This specification relates to planning the future trajectory of an autonomous vehicle in an environment.
The environment may be a real-world environment, and the autonomous vehicle can be, e.g., an automobile in the environment.
Autonomous vehicles include fully autonomous driverless cars, boats, and aircraft. Autonomous vehicles use a variety of on-board sensors and computer systems to detect nearby objects and use such detections to make control and navigation decisions.
This specification describes how an autonomous vehicle, e.g., an automobile, can use a trained machine learning model to plan a trajectory for the autonomous vehicle from perception signals, i.e., from outputs generated by a perception system on-board the autonomous vehicle.

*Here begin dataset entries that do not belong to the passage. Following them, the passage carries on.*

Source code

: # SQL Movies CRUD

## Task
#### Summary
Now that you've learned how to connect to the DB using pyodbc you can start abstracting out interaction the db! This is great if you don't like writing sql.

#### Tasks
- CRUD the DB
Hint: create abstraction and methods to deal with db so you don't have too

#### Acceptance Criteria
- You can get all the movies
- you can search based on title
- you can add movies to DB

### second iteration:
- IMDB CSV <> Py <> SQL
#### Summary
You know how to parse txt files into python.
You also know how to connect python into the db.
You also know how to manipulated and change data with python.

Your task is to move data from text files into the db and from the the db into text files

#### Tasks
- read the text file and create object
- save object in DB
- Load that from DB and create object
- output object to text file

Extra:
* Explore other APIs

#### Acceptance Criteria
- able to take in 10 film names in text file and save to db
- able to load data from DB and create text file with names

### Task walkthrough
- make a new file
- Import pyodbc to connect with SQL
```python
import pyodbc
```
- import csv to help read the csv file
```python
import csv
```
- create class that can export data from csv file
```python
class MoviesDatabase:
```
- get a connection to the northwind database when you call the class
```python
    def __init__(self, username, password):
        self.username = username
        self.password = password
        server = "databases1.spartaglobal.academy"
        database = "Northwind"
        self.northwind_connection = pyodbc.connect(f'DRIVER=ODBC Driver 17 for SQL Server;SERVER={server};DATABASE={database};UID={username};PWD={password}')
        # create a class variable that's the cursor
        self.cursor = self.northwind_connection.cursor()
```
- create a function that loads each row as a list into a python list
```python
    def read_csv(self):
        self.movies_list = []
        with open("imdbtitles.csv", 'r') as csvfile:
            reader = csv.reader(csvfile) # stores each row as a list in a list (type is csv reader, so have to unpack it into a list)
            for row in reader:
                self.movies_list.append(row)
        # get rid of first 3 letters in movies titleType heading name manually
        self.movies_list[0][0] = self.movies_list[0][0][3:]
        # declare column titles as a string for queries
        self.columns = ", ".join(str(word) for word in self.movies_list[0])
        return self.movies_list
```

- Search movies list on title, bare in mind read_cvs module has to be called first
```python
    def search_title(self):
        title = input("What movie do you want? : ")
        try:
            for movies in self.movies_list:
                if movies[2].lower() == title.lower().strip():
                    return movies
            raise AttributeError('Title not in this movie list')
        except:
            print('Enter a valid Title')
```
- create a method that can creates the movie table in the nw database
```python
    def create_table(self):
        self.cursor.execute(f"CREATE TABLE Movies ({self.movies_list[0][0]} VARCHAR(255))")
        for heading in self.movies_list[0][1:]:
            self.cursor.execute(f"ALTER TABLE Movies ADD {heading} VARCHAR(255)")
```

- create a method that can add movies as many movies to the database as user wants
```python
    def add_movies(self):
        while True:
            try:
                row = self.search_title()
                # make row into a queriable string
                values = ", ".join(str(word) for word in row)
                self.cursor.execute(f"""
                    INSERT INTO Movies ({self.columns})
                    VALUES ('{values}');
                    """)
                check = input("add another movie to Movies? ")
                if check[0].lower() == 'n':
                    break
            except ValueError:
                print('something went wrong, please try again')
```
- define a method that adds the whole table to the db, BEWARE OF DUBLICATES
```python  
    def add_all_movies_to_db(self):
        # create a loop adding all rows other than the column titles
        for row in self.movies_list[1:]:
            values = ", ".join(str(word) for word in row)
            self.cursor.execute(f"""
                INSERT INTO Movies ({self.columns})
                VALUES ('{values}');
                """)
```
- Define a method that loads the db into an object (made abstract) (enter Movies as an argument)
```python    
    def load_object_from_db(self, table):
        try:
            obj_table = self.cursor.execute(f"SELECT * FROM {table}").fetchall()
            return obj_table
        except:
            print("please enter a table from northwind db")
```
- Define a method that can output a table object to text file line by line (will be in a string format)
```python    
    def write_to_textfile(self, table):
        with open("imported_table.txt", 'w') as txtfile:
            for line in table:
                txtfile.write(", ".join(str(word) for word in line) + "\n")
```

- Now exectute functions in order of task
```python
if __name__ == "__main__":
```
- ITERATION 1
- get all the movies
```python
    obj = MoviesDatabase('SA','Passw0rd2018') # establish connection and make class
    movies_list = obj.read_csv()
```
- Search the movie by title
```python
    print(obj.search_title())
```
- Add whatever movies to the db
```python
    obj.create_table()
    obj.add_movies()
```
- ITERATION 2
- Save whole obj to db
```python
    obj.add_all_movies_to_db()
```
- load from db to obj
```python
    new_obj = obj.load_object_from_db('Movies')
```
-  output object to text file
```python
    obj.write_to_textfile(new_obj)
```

More specifically, this specification describes generating both candidate planned trajectory outputs for the autonomous vehicle and predicted future trajectory outputs for other agents using the same shared prediction neural network.
In general, one innovative aspect of the subject matter described in this specification can be embodied in methods that include the actions of: obtaining, by an autonomous vehicle, scene data characterizing a scene in an environment at a current time point that comprises the autonomous vehicle and a set of target agents; receiving, by the autonomous vehicle, route data characterizing an intended route through the environment for the autonomous vehicle after the current time point; and processing, by the autonomous vehicle, the route data and the scene data using a prediction neural network to generate a prediction output that comprises (i) a set of one or more candidate planned trajectory outputs for the autonomous vehicle that each specify a respective planned trajectory for the autonomous vehicle starting from the current time point and (ii) for each target agent in the set of target agents, a respective set of one or more predicted future trajectory outputs that each specify a respective predicted future trajectory for the target agent starting from the current time point.
The foregoing and other embodiments can each optionally include one or more of the following features, alone or in combination. In particular, one embodiment includes all the following features in combination.
In some implementations, the method further includes controlling the autonomous vehicle using the prediction output.
In some implementations, the scene at the current time point comprises a plurality of other agents, and wherein the set of target agents is a subset of the plurality of other agents.
In some implementations, the subset is a proper subset.
In some implementations, each candidate planned trajectory output comprises, for each of a plurality of future time steps, data defining a respective planned future state for the autonomous vehicle at the future time step.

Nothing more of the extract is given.